Our Work

History of Stormwater Regulation

* Stormwater pollution has been regulated for decades.
  • In 1977, VNRC successfully appealed a stormwater discharge permit for Pyramid Mall in Williston.
  • Standards for treatment date back to policies adopted by ANR in 1981;
  • Treatment standards have improved as the understanding of the science has improved; currently, ANR acknowledges that the 2002 standards represent "the best," "most comprehensive" practices for treating stormwater pollution.


* In 1995, with resources dwindling at the Agency of Natural Resources, an administrative decision was made to all but abandon Vermont’s stormwater permitting program.
  • The stormwater program was left with the equivalent of 1/10 of a full time employee to issue and renew stormwater permits.
  • Stormwater permits began to expire, culminating in over 1,000 expired permits by 2000.
    • No one actually knows the exact number of expired permits, including ANR.
    • Permit holders unsuccessfully attempting to renew permits are protected—if ANR chooses not to act on a renewal request, permits are considered "administratively continued."


* The stormwater pollution statutes were revised in 2000.
  • Required the Agency of Natural Resources to come up with a better state-wide plan for treating stormwater pollution.
  • When drafting a plan for stormwater pollution, required that "Any permit issued for existing discharges… shall include a schedule of compliance of no longer than five years reasonably designed to assure attainment of the water quality standards in the receiving waters."
  • Authorized ANR to issue individual or general permits in impaired waters, an option that ANR could exercise at any time, regardless of recent decisions by the Water Resources Board.

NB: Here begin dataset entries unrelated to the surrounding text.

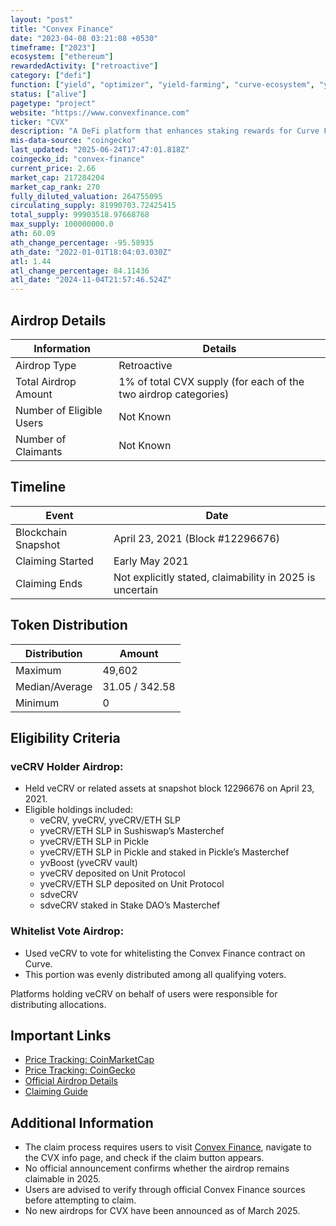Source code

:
 ```yaml
---
layout: "post"
title: "Convex Finance"
date: "2023-04-08 03:21:08 +0530"
timeframe: ["2023"]
ecosystem: ["ethereum"]
rewardedActivity: ["retroactive"]
category: ["defi"]
function: ["yield", "optimizer", "yield-farming", "curve-ecosystem", "yield-optimizer", "decentralized-finance", "yield-aggregator", "metagovernance"]
status: ["alive"]
pagetype: "project"
website: "https://www.convexfinance.com"
ticker: "CVX"
description: "A DeFi platform that enhances staking rewards for Curve Finance users, allowing liquidity providers and CRV stakers to earn additional CVX tokens."
mis-data-source: "coingecko"
last_updated: "2025-06-24T17:47:01.818Z"
coingecko_id: "convex-finance"
current_price: 2.66
market_cap: 217284204
market_cap_rank: 270
fully_diluted_valuation: 264755095
circulating_supply: 81990703.72425415
total_supply: 99903518.97668768
max_supply: 100000000.0
ath: 60.09
ath_change_percentage: -95.58935
ath_date: "2022-01-01T18:04:03.030Z"
atl: 1.44
atl_change_percentage: 84.11436
atl_date: "2024-11-04T21:57:46.524Z"
---
```


## Airdrop Details

| Information              | Details                                                         |
| ------------------------ | --------------------------------------------------------------- |
| Airdrop Type             | Retroactive                                                     |
| Total Airdrop Amount     | 1% of total CVX supply (for each of the two airdrop categories) |
| Number of Eligible Users | Not Known                                                       |
| Number of Claimants      | Not Known                                                       |

## Timeline

| Event               | Date                                                     |
| ------------------- | -------------------------------------------------------- |
| Blockchain Snapshot | April 23, 2021 (Block #12296676)                         |
| Claiming Started    | Early May 2021                                           |
| Claiming Ends       | Not explicitly stated, claimability in 2025 is uncertain |

## Token Distribution

| Distribution   | Amount         |
| -------------- | -------------- |
| Maximum        | 49,602         |
| Median/Average | 31.05 / 342.58 |
| Minimum        | 0              |

## Eligibility Criteria

### veCRV Holder Airdrop:

- Held veCRV or related assets at snapshot block 12296676 on April 23, 2021.
- Eligible holdings included:
  - veCRV, yveCRV, yveCRV/ETH SLP
  - yveCRV/ETH SLP in Sushiswap’s Masterchef
  - yveCRV/ETH SLP in Pickle
  - yveCRV/ETH SLP in Pickle and staked in Pickle’s Masterchef
  - yvBoost (yveCRV vault)
  - yveCRV deposited on Unit Protocol
  - yveCRV/ETH SLP deposited on Unit Protocol
  - sdveCRV
  - sdveCRV staked in Stake DAO’s Masterchef

### Whitelist Vote Airdrop:

- Used veCRV to vote for whitelisting the Convex Finance contract on Curve.
- This portion was evenly distributed among all qualifying voters.

Platforms holding veCRV on behalf of users were responsible for distributing allocations.

## Important Links

- [Price Tracking: CoinMarketCap](https://coinmarketcap.com/currencies/convex-finance/)
- [Price Tracking: CoinGecko](https://www.coingecko.com/en/coins/convex-finance)
- [Official Airdrop Details](https://convexfinance.medium.com/cvx-airdrop-details-a20ff7448075)
- [Claiming Guide](https://docs.convexfinance.com/convexfinance/guides/claiming-your-airdrop)

## Additional Information

- The claim process requires users to visit [Convex Finance](https://www.convexfinance.com), navigate to the CVX info page, and check if the claim button appears.
- No official announcement confirms whether the airdrop remains claimable in 2025.
- Users are advised to verify through official Convex Finance sources before attempting to claim.
- No new airdrops for CVX have been announced as of March 2025.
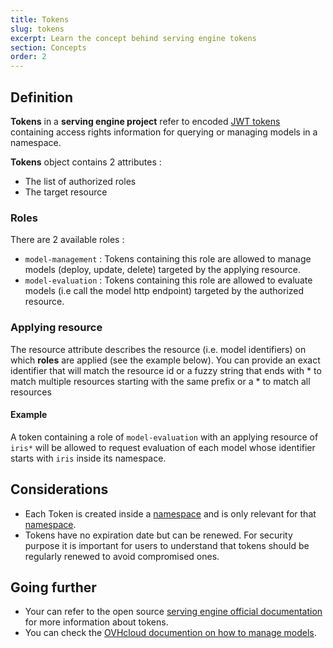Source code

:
 ```yaml
---
title: Tokens
slug: tokens
excerpt: Learn the concept behind serving engine tokens
section: Concepts
order: 2
---
```

## Definition

**Tokens** in a **serving engine project** refer to encoded [JWT
tokens](https://jwt.io/) containing access rights information for
querying or managing models in a namespace.

**Tokens** object contains 2 attributes :

-   The list of authorized roles
-   The target resource

### Roles

There are 2 available roles  :

-   `model-management` : Tokens containing this role are allowed to
    manage models (deploy, update, delete) targeted by the applying
    resource.
-   `model-evaluation` : Tokens containing this role are allowed to
    evaluate models (i.e call the model http endpoint) targeted by the
    authorized resource.

### Applying resource

The resource attribute describes the resource (i.e. model identifiers)
on which **roles** are applied (see the example below). You can provide
an exact identifier that will match the resource id or a fuzzy string
that ends with \* to match multiple resources starting with the same
prefix or a \* to match all resources

#### Example

A token containing a role of `model-evaluation` with an applying
resource of `iris*` will be allowed to request evaluation of each model
whose identifier starts with `iris` inside its namespace.

## Considerations

-   Each Token is created inside a [namespace](../namespaces) and is
    only relevant for that [namespace](../namespaces).
-   Tokens have no expiration date but can be renewed. For security
    purpose it is important for users to understand that tokens should be
    regularly renewed to avoid compromised ones.

## Going further

-   Your can refer to the open source [serving engine official
    documentation](https://serving-doc-mlg.ai.ovh.net/component/tokens.html)
    for more information about tokens.
-   You can check the [OVHcloud documention on how to manage
    models](../manage-tokens).
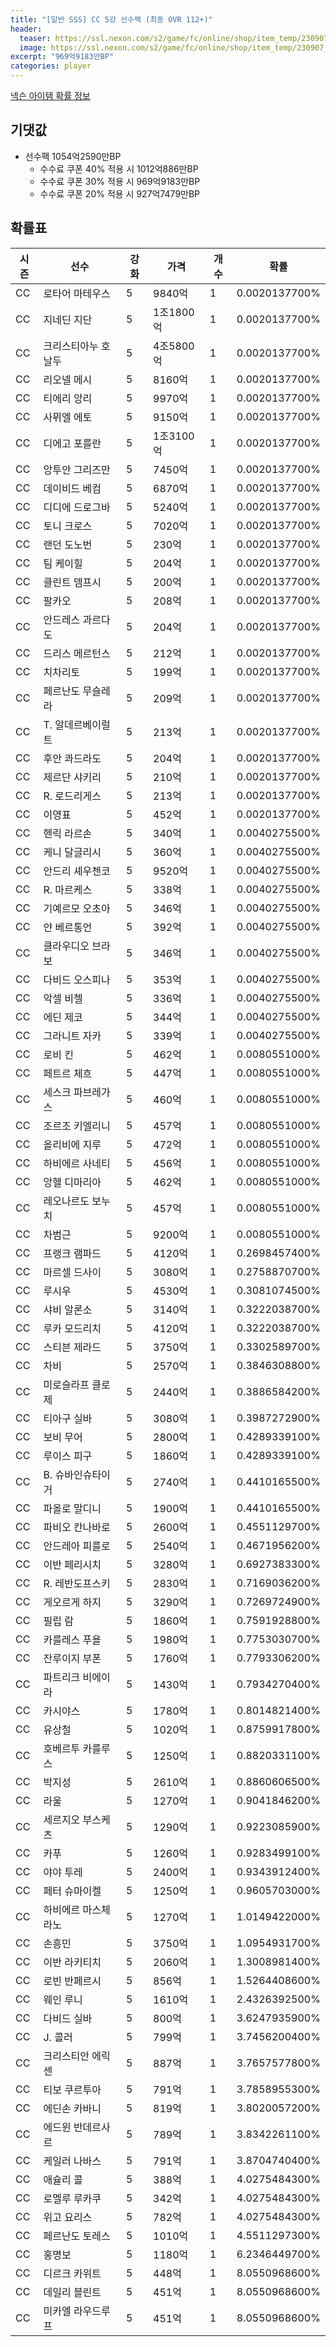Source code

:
 ```yaml
---
title: "[일반 SSS] CC 5강 선수팩 (최종 OVR 112+)"
header:
  teaser: https://ssl.nexon.com/s2/game/fc/online/shop/item_temp/230907_special_b9244v59dhjj15/200233055_s.png
  image: https://ssl.nexon.com/s2/game/fc/online/shop/item_temp/230907_special_b9244v59dhjj15/200233055_s.png
excerpt: "969억9183만BP"
categories: player
---
```

[넥슨 아이템 확률 정보](http://iteminfo.nexon.com/probability/fco?sn=7399)

## 기댓값
- 선수팩 1054억2590만BP
  - 수수료 쿠폰 40% 적용 시 1012억886만BP
  - 수수료 쿠폰 30% 적용 시 969억9183만BP
  - 수수료 쿠폰 20% 적용 시 927억7479만BP


## 확률표

|시즌|선수|강화|가격|개수|확률|
|---|---|---|---|---|---|
|CC|로타어 마테우스|5|9840억|1|0.0020137700%|
|CC|지네딘 지단|5|1조1800억|1|0.0020137700%|
|CC|크리스티아누 호날두|5|4조5800억|1|0.0020137700%|
|CC|리오넬 메시|5|8160억|1|0.0020137700%|
|CC|티에리 앙리|5|9970억|1|0.0020137700%|
|CC|사뮈엘 에토|5|9150억|1|0.0020137700%|
|CC|디에고 포를란|5|1조3100억|1|0.0020137700%|
|CC|앙투안 그리즈만|5|7450억|1|0.0020137700%|
|CC|데이비드 베컴|5|6870억|1|0.0020137700%|
|CC|디디에 드로그바|5|5240억|1|0.0020137700%|
|CC|토니 크로스|5|7020억|1|0.0020137700%|
|CC|랜던 도노번|5|230억|1|0.0020137700%|
|CC|팀 케이힐|5|204억|1|0.0020137700%|
|CC|클린트 뎀프시|5|200억|1|0.0020137700%|
|CC|팔카오|5|208억|1|0.0020137700%|
|CC|안드레스 과르다도|5|204억|1|0.0020137700%|
|CC|드리스 메르턴스|5|212억|1|0.0020137700%|
|CC|치차리토|5|199억|1|0.0020137700%|
|CC|페르난도 무슬레라|5|209억|1|0.0020137700%|
|CC|T. 알데르베이럴트|5|213억|1|0.0020137700%|
|CC|후안 콰드라도|5|204억|1|0.0020137700%|
|CC|제르단 샤키리|5|210억|1|0.0020137700%|
|CC|R. 로드리게스|5|213억|1|0.0020137700%|
|CC|이영표|5|452억|1|0.0020137700%|
|CC|헨릭 라르손|5|340억|1|0.0040275500%|
|CC|케니 달글리시|5|360억|1|0.0040275500%|
|CC|안드리 셰우첸코|5|9520억|1|0.0040275500%|
|CC|R. 마르케스|5|338억|1|0.0040275500%|
|CC|기예르모 오초아|5|346억|1|0.0040275500%|
|CC|얀 베르통언|5|392억|1|0.0040275500%|
|CC|클라우디오 브라보|5|346억|1|0.0040275500%|
|CC|다비드 오스피나|5|353억|1|0.0040275500%|
|CC|악셀 비첼|5|336억|1|0.0040275500%|
|CC|에딘 제코|5|344억|1|0.0040275500%|
|CC|그라니트 자카|5|339억|1|0.0040275500%|
|CC|로비 킨|5|462억|1|0.0080551000%|
|CC|페트르 체흐|5|447억|1|0.0080551000%|
|CC|세스크 파브레가스|5|460억|1|0.0080551000%|
|CC|조르조 키엘리니|5|457억|1|0.0080551000%|
|CC|올리비에 지루|5|472억|1|0.0080551000%|
|CC|하비에르 사네티|5|456억|1|0.0080551000%|
|CC|앙헬 디마리아|5|462억|1|0.0080551000%|
|CC|레오나르도 보누치|5|457억|1|0.0080551000%|
|CC|차범근|5|9200억|1|0.0080551000%|
|CC|프랭크 램파드|5|4120억|1|0.2698457400%|
|CC|마르셀 드사이|5|3080억|1|0.2758870700%|
|CC|루시우|5|4530억|1|0.3081074500%|
|CC|샤비 알론소|5|3140억|1|0.3222038700%|
|CC|루카 모드리치|5|4120억|1|0.3222038700%|
|CC|스티븐 제라드|5|3750억|1|0.3302589700%|
|CC|차비|5|2570억|1|0.3846308800%|
|CC|미로슬라프 클로제|5|2440억|1|0.3886584200%|
|CC|티아구 실바|5|3080억|1|0.3987272900%|
|CC|보비 무어|5|2800억|1|0.4289339100%|
|CC|루이스 피구|5|1860억|1|0.4289339100%|
|CC|B. 슈바인슈타이거|5|2740억|1|0.4410165500%|
|CC|파올로 말디니|5|1900억|1|0.4410165500%|
|CC|파비오 칸나바로|5|2600억|1|0.4551129700%|
|CC|안드레아 피를로|5|2540억|1|0.4671956200%|
|CC|이반 페리시치|5|3280억|1|0.6927383300%|
|CC|R. 레반도프스키|5|2830억|1|0.7169036200%|
|CC|게오르게 하지|5|3290억|1|0.7269724900%|
|CC|필립 람|5|1860억|1|0.7591928800%|
|CC|카를레스 푸욜|5|1980억|1|0.7753030700%|
|CC|잔루이지 부폰|5|1760억|1|0.7793306200%|
|CC|파트리크 비에이라|5|1430억|1|0.7934270400%|
|CC|카시야스|5|1780억|1|0.8014821400%|
|CC|유상철|5|1020억|1|0.8759917800%|
|CC|호베르투 카를루스|5|1250억|1|0.8820331100%|
|CC|박지성|5|2610억|1|0.8860606500%|
|CC|라울|5|1270억|1|0.9041846200%|
|CC|세르지오 부스케츠|5|1290억|1|0.9223085900%|
|CC|카푸|5|1260억|1|0.9283499100%|
|CC|야야 투레|5|2400억|1|0.9343912400%|
|CC|페터 슈마이켈|5|1250억|1|0.9605703000%|
|CC|하비에르 마스체라노|5|1270억|1|1.0149422000%|
|CC|손흥민|5|3750억|1|1.0954931700%|
|CC|이반 라키티치|5|2060억|1|1.3008981400%|
|CC|로빈 반페르시|5|856억|1|1.5264408600%|
|CC|웨인 루니|5|1610억|1|2.4326392500%|
|CC|다비드 실바|5|800억|1|3.6247935900%|
|CC|J. 콜러|5|799억|1|3.7456200400%|
|CC|크리스티안 에릭센|5|887억|1|3.7657577800%|
|CC|티보 쿠르투아|5|791억|1|3.7858955300%|
|CC|에딘손 카바니|5|819억|1|3.8020057200%|
|CC|에드윈 반데르사르|5|789억|1|3.8342261100%|
|CC|케일러 나바스|5|791억|1|3.8704740400%|
|CC|애슐리 콜|5|388억|1|4.0275484300%|
|CC|로멜루 루카쿠|5|342억|1|4.0275484300%|
|CC|위고 요리스|5|782억|1|4.0275484300%|
|CC|페르난도 토레스|5|1010억|1|4.5511297300%|
|CC|홍명보|5|1180억|1|6.2346449700%|
|CC|디르크 카위트|5|448억|1|8.0550968600%|
|CC|데일리 블린트|5|451억|1|8.0550968600%|
|CC|미카엘 라우드루프|5|451억|1|8.0550968600%|

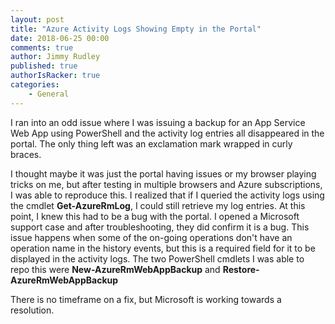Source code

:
 ```yaml
---
layout: post
title: "Azure Activity Logs Showing Empty in the Portal"
date: 2018-06-25 00:00
comments: true
author: Jimmy Rudley
published: true
authorIsRacker: true
categories:
    - General
---
```


I ran into an odd issue where I was issuing a backup for an App Service Web App using PowerShell and the activity log entries all disappeared in the portal. The only thing left was an exclamation mark wrapped in curly braces. 

<!-- more -->

I thought maybe it was just the portal having issues or my browser playing tricks on me, but after testing in multiple browsers and Azure subscriptions, I was able to reproduce this. I realized that if I queried the activity logs using the cmdlet **Get-AzureRmLog**, I could still retrieve my log entries. At this point, I knew this had to be a bug with the portal. I opened a Microsoft support case and after troubleshooting, they did confirm it is a bug. This issue happens when some of the on-going operations don't have an operation name in the history events, but this is a required field for it to be displayed in the activity logs. The two PowerShell cmdlets I was able to repo this were **New-AzureRmWebAppBackup** and **Restore-AzureRmWebAppBackup**

There is no timeframe on a fix, but Microsoft is working towards a resolution.



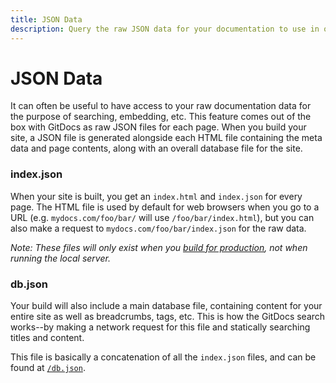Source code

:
 ```yaml
---
title: JSON Data
description: Query the raw JSON data for your documentation to use in other apps.
---
```

# JSON Data

It can often be useful to have access to your raw documentation data for the purpose of searching, embedding, etc. This feature comes out of the box with GitDocs as raw JSON files for each page. When you build your site, a JSON file is generated alongside each HTML file containing the meta data and page contents, along with an overall database file for the site.

### index.json

When your site is built, you get an `index.html` and `index.json` for every page. The HTML file is used by default for web browsers when you go to a URL (e.g. `mydocs.com/foo/bar/` will use `/foo/bar/index.html`), but you can also make a request to `mydocs.com/foo/bar/index.json` for the raw data.

_Note: These files will only exist when you [build for production](/production-builds), not when running the local server._

### db.json

Your build will also include a main database file, containing content for your entire site as well as breadcrumbs, tags, etc. This is how the GitDocs search works--by making a network request for this file and statically searching titles and content.

This file is basically a concatenation of all the `index.json` files, and can be found at <a href="/db.json" target="_blank">`/db.json`</a>.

* The stormwater pollution statutes were revised again in 2002.
  • Reaffirmed the 5 year compliance schedule for impaired waters;
  • Allowed ANR the option of issuing Watershed Improvement Permits, or WIPs.
    • WIPs are based on treatment practices rather than in-stream water quality assessments that are based on water quality standards.
    • As a safety net for relying solely on management practices, WIPs can only be used if a five year schedule of compliance is included in the permit.